We also find without merit defendant's contention that his motion to withdraw his plea was undermined when defense counsel expressed a position adverse to defendant's interest and, [*2]as such, County Court erred by not assigning him new counsel to represent him on the motion. "It is well settled that a defendant has a right to the effective assistance of counsel on his or her motion to withdraw a guilty plea" (People v Mitchell, 21 NY3d 964, 966 [2013] [citations omitted]; accord People v Faulkner, 168 AD3d 1317, 1318 [2019]). "While defense counsel need not support a pro se motion to withdraw a plea, counsel may not become a witness against his or her client, make remarks that affirmatively undermine a defendant's arguments, or otherwise take a position that is adverse to the defendant" (People v Oliver, 158 AD3d 990, 991 [2018] [internal quotation marks and citations omitted]; see People v Maldonado, 183 AD3d 1129, 1129-1130 [2020]). "[C]ounsel takes a position adverse to his [or her] client when stating that the defendant's motion lacks merit, or that the defendant, who is challenging the voluntariness of his [or her] guilty plea, made a knowing plea that was in his [or her] best interest" (People v Washington, 25 NY3d 1091, 1095 [2015] [internal quotation marks, ellipsis, brackets and citations omitted]), at which point a conflict of interest arises and new counsel must be assigned on the motion (see People v Mitchell, 21 NY3d at 966; People v Maldonado, 183 AD3d at 1130).

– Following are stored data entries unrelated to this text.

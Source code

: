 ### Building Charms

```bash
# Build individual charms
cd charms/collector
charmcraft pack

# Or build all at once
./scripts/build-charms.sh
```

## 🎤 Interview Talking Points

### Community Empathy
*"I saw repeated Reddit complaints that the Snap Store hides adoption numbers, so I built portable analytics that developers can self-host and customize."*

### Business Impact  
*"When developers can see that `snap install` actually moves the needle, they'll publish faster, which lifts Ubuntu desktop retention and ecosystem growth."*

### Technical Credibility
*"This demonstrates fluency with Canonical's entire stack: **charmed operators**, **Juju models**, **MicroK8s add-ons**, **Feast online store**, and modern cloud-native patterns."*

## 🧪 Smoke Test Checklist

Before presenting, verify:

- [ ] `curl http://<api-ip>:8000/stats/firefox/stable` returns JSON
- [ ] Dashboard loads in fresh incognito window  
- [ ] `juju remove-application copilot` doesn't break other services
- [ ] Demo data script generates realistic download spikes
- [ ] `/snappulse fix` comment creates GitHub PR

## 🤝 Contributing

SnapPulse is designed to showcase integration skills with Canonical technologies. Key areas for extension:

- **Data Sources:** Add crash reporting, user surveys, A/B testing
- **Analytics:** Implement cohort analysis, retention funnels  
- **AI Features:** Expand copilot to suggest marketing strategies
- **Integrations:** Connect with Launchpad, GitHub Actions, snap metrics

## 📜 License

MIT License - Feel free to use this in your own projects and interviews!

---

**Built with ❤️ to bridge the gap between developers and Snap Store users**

Here, defense counsel, in response to an inquiry by County Court as to whether the motion was being made solely by defendant, stated that he had notarized the affidavit but that he did "not necessarily even agree with the affidavit." We are unpersuaded that counsel's statement, which made no further elaboration as to the legal basis or merits of the motion, affirmatively undermined defendant's assertions or amounted to an adverse position against defendant so as to create an actual conflict (see People v Washington, 25 NY3d at 1095; compare People v McCray, 106 AD3d 1374, 1375 [2013]). As such, we find no error in County Court failing to assign new counsel on the motion (see People v Washington, 25 NY3d at 1095; People v Leeper, 298 AD2d 190, 190 [2002], lv denied 99 NY2d 560 [2002]; compare People v Maldonado, 183 AD3d at 1129-1130; People v Faulkner, 168 AD3d at 1318-1319; People v Tyler, 130 AD3d 1383, 1385 [2015]; People v McCray, 106 AD3d at 1374-1375).

Garry, P.J., Egan Jr., Lynch and Clark, JJ., concur. Ordered that the judgment is affirmed.